La fama de su santidad traspasó la reja del convento. Cierto día, algunos de sus
paisanos que viajaban en alta mar se vieron
sorprendidos por una terrible tormenta, y se
encomendaron a Jacinta. Al instante vieron a una monja franciscana de
hábito blanco, que amainaba las ondas y dirigía la embarcación
a buen puerto. Habiendo
uno de ellos ido después al convento para agradecer
tamaño beneficio, Cuando fueron al convento a relatar lo
sucedido, Jacinta huyó del
locutorio para no ser alabada.
Para convertir pecadores su elocuencia iba directa al corazón de
los más empedernidos. Francisco Pacini era un soldado de
fortuna tristemente célebre
por su insolencia, crueldad y falta de pudor. La santa
oyó hablar de él y resolvió convertirlo con oraciones y ayunos especiales durante varios
días. Después lo mandó llamar al
convento para un asunto de la mayor importancia. Pacini respondió con desprecio,
pues había jurado no poner jamás los pies en un
convento. Pero un amigo le reprochó: “¡Cómo has cambiado! ¡Ya
no osas enfrentarte ni a la mirada de una mujer!”
Por miedo a ser tachado de cobarde, Pacini se dirigió al convento,
dispuesto a hacer que la osada
monja se arrepintiera de su temeridad. Pero apenas se
vio delante de ella comenzó a temblar. A medida
que ella le recordaba el horror de sus crímenes y el
castigo que merecían, cambió su semblante,
cayó de rodillas y prometió confesarse. Lo hizo el
domingo siguiente, que era el de Pasión, en medio de la
iglesia, con los pies descalzos y una cuerda al cuello.

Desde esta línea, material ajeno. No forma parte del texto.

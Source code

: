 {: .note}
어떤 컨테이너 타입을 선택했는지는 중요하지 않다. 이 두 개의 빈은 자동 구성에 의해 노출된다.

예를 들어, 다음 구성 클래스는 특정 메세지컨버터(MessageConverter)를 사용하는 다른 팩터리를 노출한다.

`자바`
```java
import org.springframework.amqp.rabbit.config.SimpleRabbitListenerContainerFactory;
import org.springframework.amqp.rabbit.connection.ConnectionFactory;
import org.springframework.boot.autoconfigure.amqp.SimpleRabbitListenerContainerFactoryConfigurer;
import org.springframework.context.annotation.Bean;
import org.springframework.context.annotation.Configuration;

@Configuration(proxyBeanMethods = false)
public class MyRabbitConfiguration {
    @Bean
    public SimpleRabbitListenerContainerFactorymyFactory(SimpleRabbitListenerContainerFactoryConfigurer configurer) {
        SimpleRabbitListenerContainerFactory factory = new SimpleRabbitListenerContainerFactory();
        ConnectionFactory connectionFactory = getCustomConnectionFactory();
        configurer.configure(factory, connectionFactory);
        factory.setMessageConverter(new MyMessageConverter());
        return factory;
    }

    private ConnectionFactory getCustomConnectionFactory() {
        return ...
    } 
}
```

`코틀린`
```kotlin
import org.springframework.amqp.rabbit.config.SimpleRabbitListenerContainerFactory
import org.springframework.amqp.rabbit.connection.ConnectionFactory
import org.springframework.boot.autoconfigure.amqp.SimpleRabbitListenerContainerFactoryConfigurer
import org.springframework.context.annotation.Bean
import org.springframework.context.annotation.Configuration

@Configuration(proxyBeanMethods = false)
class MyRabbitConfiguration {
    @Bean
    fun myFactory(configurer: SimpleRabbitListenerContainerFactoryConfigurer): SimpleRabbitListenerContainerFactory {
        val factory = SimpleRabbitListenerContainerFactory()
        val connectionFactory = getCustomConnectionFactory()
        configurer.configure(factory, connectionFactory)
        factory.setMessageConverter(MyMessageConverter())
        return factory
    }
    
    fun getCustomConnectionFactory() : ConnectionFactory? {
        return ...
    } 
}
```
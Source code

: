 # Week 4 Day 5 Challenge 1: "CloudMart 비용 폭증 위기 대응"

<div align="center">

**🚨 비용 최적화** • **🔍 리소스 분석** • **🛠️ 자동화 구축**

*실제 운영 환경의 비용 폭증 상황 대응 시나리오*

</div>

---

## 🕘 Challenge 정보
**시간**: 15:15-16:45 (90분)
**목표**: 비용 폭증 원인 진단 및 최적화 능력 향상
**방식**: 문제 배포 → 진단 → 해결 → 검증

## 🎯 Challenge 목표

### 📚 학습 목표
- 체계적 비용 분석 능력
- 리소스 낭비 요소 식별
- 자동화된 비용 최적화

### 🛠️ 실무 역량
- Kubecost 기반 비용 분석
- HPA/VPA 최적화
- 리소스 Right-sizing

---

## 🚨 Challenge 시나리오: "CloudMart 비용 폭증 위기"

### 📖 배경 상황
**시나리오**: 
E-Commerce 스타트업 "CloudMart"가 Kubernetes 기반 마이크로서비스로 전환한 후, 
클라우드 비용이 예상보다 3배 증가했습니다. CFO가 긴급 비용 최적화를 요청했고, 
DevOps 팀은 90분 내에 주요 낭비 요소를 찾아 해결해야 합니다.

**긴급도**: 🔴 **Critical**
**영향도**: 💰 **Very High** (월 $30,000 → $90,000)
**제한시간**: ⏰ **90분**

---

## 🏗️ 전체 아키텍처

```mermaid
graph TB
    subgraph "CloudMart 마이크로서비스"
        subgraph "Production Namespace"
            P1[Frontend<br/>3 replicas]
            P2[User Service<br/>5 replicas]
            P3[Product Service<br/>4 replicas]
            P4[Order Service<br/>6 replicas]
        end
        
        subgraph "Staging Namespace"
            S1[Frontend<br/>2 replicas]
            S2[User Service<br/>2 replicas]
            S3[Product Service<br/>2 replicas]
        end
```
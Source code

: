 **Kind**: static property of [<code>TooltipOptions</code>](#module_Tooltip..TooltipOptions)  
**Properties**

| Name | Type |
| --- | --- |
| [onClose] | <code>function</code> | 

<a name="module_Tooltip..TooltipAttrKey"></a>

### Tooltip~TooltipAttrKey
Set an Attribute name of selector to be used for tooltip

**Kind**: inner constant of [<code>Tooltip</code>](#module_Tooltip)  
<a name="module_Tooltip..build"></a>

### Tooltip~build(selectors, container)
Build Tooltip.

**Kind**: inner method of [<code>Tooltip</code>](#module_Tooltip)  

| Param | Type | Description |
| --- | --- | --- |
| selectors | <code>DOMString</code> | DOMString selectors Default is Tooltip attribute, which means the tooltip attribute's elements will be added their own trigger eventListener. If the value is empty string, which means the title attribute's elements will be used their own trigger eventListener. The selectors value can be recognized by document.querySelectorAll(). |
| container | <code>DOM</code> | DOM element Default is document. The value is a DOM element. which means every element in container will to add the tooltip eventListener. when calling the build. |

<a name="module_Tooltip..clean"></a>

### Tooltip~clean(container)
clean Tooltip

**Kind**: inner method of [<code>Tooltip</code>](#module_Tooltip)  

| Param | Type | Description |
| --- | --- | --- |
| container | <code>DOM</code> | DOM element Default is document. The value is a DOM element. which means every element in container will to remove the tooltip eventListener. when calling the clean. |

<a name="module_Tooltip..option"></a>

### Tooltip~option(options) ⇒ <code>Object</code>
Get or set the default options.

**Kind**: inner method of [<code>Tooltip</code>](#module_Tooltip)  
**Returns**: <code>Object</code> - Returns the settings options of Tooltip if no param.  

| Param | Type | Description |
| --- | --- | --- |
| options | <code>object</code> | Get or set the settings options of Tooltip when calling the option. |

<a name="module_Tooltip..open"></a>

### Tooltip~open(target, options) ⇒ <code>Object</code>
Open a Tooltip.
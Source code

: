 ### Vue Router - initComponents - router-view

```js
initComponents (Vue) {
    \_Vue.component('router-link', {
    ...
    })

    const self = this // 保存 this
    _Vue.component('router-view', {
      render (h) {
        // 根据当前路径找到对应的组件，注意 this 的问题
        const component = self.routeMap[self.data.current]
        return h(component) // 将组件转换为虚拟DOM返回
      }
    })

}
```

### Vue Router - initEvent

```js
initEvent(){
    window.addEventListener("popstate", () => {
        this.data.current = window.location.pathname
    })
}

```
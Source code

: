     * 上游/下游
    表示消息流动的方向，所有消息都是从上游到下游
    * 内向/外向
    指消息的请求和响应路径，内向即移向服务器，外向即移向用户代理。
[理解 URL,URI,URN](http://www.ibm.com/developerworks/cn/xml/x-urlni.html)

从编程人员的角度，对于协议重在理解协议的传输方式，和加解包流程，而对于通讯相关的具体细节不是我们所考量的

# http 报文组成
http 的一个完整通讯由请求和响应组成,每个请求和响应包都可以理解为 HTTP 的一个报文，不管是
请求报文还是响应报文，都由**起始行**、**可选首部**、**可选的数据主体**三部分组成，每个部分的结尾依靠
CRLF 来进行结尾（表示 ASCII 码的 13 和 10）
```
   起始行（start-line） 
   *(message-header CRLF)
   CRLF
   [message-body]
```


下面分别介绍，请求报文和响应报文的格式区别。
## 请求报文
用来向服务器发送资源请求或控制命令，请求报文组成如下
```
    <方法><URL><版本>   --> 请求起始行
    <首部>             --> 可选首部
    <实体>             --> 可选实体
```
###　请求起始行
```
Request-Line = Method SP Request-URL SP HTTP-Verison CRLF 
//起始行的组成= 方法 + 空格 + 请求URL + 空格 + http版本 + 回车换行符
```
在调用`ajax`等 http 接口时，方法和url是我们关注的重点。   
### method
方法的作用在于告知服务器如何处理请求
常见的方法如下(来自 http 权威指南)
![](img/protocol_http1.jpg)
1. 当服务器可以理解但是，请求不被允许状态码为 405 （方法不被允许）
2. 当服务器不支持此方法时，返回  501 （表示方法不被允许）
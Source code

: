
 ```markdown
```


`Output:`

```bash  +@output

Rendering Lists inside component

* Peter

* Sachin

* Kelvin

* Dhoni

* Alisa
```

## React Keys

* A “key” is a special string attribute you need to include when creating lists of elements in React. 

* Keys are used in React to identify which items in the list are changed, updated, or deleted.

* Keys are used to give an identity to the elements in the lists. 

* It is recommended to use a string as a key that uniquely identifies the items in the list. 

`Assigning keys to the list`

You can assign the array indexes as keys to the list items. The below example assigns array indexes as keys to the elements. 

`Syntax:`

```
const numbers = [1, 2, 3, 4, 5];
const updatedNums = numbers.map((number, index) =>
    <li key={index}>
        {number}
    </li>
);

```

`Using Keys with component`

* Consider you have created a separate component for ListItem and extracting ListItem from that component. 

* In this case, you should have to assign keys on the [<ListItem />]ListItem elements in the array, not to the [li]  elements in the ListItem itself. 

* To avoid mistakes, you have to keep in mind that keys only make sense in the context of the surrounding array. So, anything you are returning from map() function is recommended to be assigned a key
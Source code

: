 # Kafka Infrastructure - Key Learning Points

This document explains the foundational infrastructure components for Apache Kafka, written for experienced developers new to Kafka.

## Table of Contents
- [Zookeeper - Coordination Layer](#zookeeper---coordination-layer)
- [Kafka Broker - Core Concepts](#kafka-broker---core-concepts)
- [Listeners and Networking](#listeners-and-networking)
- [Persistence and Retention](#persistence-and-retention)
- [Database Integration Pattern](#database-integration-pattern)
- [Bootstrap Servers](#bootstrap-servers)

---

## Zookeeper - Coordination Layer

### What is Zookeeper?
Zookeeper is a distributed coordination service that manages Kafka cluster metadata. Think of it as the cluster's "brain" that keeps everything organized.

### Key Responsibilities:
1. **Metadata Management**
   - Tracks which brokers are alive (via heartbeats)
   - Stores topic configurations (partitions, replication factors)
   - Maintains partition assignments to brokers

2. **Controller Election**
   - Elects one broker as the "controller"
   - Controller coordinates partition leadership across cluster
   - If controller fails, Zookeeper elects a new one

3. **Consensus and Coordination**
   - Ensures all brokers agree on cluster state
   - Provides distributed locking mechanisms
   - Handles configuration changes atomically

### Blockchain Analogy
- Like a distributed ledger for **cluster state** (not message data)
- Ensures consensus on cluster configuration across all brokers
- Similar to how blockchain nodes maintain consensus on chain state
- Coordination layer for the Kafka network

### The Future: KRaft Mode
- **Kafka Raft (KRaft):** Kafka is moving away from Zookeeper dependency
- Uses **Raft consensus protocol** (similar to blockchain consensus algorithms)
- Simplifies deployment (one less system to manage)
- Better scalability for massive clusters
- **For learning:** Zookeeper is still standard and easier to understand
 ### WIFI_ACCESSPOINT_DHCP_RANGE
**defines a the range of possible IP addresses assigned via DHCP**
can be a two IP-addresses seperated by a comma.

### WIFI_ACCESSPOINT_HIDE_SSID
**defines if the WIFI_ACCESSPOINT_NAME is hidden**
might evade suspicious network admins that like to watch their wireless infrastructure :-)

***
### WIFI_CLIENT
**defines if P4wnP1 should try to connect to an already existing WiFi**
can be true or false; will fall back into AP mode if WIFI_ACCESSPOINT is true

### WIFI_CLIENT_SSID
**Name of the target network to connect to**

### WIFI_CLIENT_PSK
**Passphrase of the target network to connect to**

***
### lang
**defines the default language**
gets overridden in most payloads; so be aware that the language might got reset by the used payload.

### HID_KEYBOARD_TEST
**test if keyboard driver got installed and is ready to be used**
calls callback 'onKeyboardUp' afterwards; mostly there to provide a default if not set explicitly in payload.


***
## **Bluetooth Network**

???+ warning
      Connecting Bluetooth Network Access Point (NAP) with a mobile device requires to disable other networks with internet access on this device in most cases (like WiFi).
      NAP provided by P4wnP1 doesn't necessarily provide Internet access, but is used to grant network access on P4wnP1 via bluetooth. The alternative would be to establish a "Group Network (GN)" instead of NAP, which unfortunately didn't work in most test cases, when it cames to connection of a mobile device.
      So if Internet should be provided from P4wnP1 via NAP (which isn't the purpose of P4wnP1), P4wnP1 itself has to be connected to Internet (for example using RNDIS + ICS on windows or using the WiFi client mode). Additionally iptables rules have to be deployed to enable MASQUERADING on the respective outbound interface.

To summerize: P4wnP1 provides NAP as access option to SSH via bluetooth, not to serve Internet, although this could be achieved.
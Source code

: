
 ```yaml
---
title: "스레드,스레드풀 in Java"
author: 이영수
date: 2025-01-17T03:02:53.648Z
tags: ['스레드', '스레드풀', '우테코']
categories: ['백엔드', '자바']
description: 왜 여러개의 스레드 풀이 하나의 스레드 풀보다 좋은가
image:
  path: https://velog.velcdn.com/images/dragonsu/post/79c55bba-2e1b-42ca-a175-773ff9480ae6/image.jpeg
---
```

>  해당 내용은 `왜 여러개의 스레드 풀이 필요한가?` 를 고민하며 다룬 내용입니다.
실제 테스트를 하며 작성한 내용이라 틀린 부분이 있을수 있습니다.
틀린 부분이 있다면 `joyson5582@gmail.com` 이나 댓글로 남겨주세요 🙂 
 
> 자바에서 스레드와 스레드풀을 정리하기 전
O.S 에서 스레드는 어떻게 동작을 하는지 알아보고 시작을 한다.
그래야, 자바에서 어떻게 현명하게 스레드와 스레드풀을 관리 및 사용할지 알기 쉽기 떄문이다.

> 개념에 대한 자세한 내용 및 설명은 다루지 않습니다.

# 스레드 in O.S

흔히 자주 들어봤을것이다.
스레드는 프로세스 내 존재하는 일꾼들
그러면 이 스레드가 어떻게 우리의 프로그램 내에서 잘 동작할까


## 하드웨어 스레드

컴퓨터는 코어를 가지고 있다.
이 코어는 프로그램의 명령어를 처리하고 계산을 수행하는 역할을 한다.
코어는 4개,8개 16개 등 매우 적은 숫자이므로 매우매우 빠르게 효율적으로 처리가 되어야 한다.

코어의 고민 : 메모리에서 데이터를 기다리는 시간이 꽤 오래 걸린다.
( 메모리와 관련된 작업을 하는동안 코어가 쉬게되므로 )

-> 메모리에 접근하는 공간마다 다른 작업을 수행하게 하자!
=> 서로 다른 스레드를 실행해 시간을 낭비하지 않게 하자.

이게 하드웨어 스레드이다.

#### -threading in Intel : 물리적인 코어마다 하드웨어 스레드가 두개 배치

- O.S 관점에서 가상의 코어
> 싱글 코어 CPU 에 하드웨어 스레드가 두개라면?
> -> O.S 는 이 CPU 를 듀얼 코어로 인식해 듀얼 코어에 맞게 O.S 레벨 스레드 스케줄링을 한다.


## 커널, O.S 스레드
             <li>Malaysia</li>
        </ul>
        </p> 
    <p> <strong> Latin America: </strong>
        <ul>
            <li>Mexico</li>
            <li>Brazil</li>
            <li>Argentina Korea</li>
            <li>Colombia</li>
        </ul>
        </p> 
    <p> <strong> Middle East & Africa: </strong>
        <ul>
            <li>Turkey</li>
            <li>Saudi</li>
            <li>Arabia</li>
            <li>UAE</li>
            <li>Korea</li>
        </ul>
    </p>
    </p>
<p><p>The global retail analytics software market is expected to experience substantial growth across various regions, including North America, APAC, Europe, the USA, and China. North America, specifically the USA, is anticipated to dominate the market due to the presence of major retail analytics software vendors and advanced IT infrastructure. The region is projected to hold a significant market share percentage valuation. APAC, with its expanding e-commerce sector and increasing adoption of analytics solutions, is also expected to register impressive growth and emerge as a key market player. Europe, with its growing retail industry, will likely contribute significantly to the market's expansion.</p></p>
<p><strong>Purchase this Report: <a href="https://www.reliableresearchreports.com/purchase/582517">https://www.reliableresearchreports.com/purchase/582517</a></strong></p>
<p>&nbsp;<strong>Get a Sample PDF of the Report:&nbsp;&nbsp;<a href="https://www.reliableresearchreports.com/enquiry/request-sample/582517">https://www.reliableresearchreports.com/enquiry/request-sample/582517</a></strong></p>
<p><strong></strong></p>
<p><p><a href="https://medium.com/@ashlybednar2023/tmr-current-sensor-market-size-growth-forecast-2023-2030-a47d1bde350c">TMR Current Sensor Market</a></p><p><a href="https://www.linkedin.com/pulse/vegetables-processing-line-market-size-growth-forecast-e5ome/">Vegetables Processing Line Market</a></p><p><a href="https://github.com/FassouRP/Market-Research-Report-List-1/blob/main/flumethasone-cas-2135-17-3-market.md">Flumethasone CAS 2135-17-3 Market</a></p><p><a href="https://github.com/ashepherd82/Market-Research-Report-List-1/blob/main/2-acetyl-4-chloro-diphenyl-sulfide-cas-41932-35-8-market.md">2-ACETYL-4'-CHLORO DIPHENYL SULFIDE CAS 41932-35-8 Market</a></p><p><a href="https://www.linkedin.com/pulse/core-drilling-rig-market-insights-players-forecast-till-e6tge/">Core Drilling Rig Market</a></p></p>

Más tarde
tomaría el hábito de
peregrino y consagró su vida a Dios.
Su caridad hacia los pobres era proverbial.
No teniendo voto de clausura, acudía a sus casuchas y
chabolas, para llevarles auxilio espiritual y material.
Pero también manifestaba su aprecio por
la nobleza asistiendo a los nobles empobrecidos y
vergonzantes.
En un pequeño diario autógrafo dejó algunos
pensamientos que reflejan su espiritualidad centrada en
la piedad eucarística y mariana, y su ardiente sed de
mortificación y de llevar las almas a la santidad. Murió el 30
de enero de 1640, a los 45 años de edad. Ese día sonaron
todas las campanas de la ciudad y todos sus paisanos se
conmovieron por el tránsito al cielo de Jacinta. Fue beatificada en 1762 por Benedicto
XIII, de la familia Orsini, a la que pertenecía
su madre. Pío VII la canonizó en 1807.